# Literature

> Important Papers I have read on the topic

In [None]:
#| default_exp core

In [None]:
#| hide
from nbdev.showdoc import *

## SceneNet: an Annotated Model Generator for Indoor Scene Understanding

SceneNet

* Framework for generating high-quality annotated 3D scenes

Goal:

* Aid Indoor Scene Understanding
* Flexible use for supervised training, 3D reconstruction benchmarks, rendered annotated videos / image sequences.

Method:

* Uses manually-annotated datasets of real-world scenes (e.g. NYUv2)
* learn statistics about object co-occurrences, spatial relationships.
* Hierarchical simulated annealing optimisation
* unlimited number of new annotated scenes
* Objects and Textures taken from existing databases

Contributions:

* Dataset with 57 scenes, 5 scene categories
* Created by human designers and manually annotated at an object instance level.
* Method to automatically generate new physically realistic scenes.
* Scene generation formulated as an optimisation task
* Object relationships, co-occurence and spatial arrangement learned from base scenes and NYUv2 dataset.
* Introduction of scene variety by sampling objects and textures from libraries.

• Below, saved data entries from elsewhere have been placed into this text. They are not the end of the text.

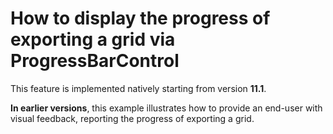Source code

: # How to display the progress of exporting a grid via ProgressBarControl  


<p>This feature is implemented natively starting from version <strong>11.</strong><strong>1</strong>. </p><p><strong>In earlier versions</strong>, this example illustrates how to provide an end-user with visual feedback, reporting the progress of exporting a grid.</p>

<br/>



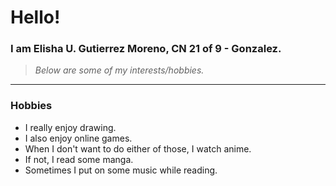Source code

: # Hello!
### I am Elisha U. Gutierrez Moreno, CN 21 of 9 - Gonzalez.
> *Below are some of my interests/hobbies.*

---

### Hobbies
- I really enjoy drawing.
- I also enjoy online games.
- When I don't want to do either of those, I watch anime.
- If not, I read some manga.
- Sometimes I put on some music while reading.
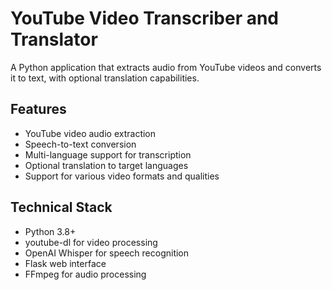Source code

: # YouTube Video Transcriber and Translator

A Python application that extracts audio from YouTube videos and converts it to text, with optional translation capabilities.

## Features

- YouTube video audio extraction
- Speech-to-text conversion
- Multi-language support for transcription
- Optional translation to target languages
- Support for various video formats and qualities

## Technical Stack

- Python 3.8+
- youtube-dl for video processing
- OpenAI Whisper for speech recognition
- Flask web interface
- FFmpeg for audio processing


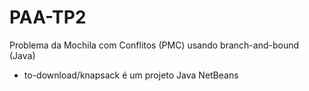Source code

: # PAA-TP2
 Problema da Mochila com Conflitos (PMC) usando branch-and-bound (Java)

- to-download/knapsack é um projeto Java NetBeans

*  What is [NYUv2](https://cs.nyu.edu/~fergus/datasets/nyu_depth_v2.html)?
    * Video Sequences from indoor scenes
    * Recorded in RGBD using Microsoft Kinect
    * Partially labeled dense multi-class labels
    * Indoor Segmentation and Support Inference from RGBD Images
    * Interpret the major surfaces, objects and support relations of an indoor scene from an RGBD image.
    * typical, messy, indoor scenes
    * floor, walls, supporting surfaces, object regions, recover support relationships
    * how do 3D cues inform a structured 3D interpretation?
    * Provides dataset of 464 diverse indoor scenes with detailed annotations.
    * Improved object segmentation by being able to infer support structures

Different Scene Categories: (10 scenes per category, 15-250 objects per scene)

* Bedrooms
* Office Scenes
* Kitchens
* Living Rooms
* Bathrooms


Automated Scene Generation

* Simulated Annealing
* Man-made scenes as base (SN-BS, NYUv2)
* extract meaningful statistics that allow to generate new configurations of objects
* Replace objects in generated scene with objects of same category with are sampled from databases (ModelNet, Archive3D)
* Scene generation inspired by automatic furniture placement methods formulating the problem as an energy optimisation problem.
* A weighted sum of **constraints** is minimised via simulated annealing:
    * Bounding box intersection: Object bounding boxes should not intersect. Penalise deviation from constraint.
    * Pairwise distance: Pair together objects that are more likely to co-occur. (Maximum reccomended distance $M$ is a metric in these pairwise constraints)
    * Visibility: ensure that one object is fully visible from the other (why is this necessary? Probably so that objects are evenly spread around the room and not clumped in one corner, just like normal interior design would be done)
    * Distance to wall: formulate likeliness of objects to be positioned against the wall in distance
    * Angle to wall: ...and also in angling against the wall
* Plug all these constraints into an overall energy function as a weighted sum of all the partial constraint.
* Algorithm proposes configurations and then optimises these values in an annealing process where the pertubations in orientation and position are decreased in each iteration according to the annealing schedule.
    * Initialize with all objects centered at the origin.
    * Each iteration, variables for randomly selected objects are locally pertubed, until a maximum number of iterations are reached, this accounts as one epoch.
    * After the epoch check the bounding boxes and visibility constraints, continue next epoch until a feasible configuration is found. (1-3 epochs)
    * After this Object Placement is finished we get a realisticly cluttered and laid out scene.
* To get even better results object groups are defined and moved together as part of the optimizaion process. This allows each of the grouped objects to be more complex and realistic as if it would be possible with a pure global optimization.
* There is no limit to the complexity and combination of the layers of groups in the scene that can be generated.
* One problem with the 3d objects is ensuring that they are all the same relative scale, this is done using an approach by Savva et al.
* Each object comes untextured and is getting applied a texture from a texture library that is appropriate for it. It is uv-mapped automatically in blender. This doesn't necessarily realistic textures, also as only whole objects and not subparts of objects are textured individually, but it's main purpose on providing some visual appearance features is still fulfilled.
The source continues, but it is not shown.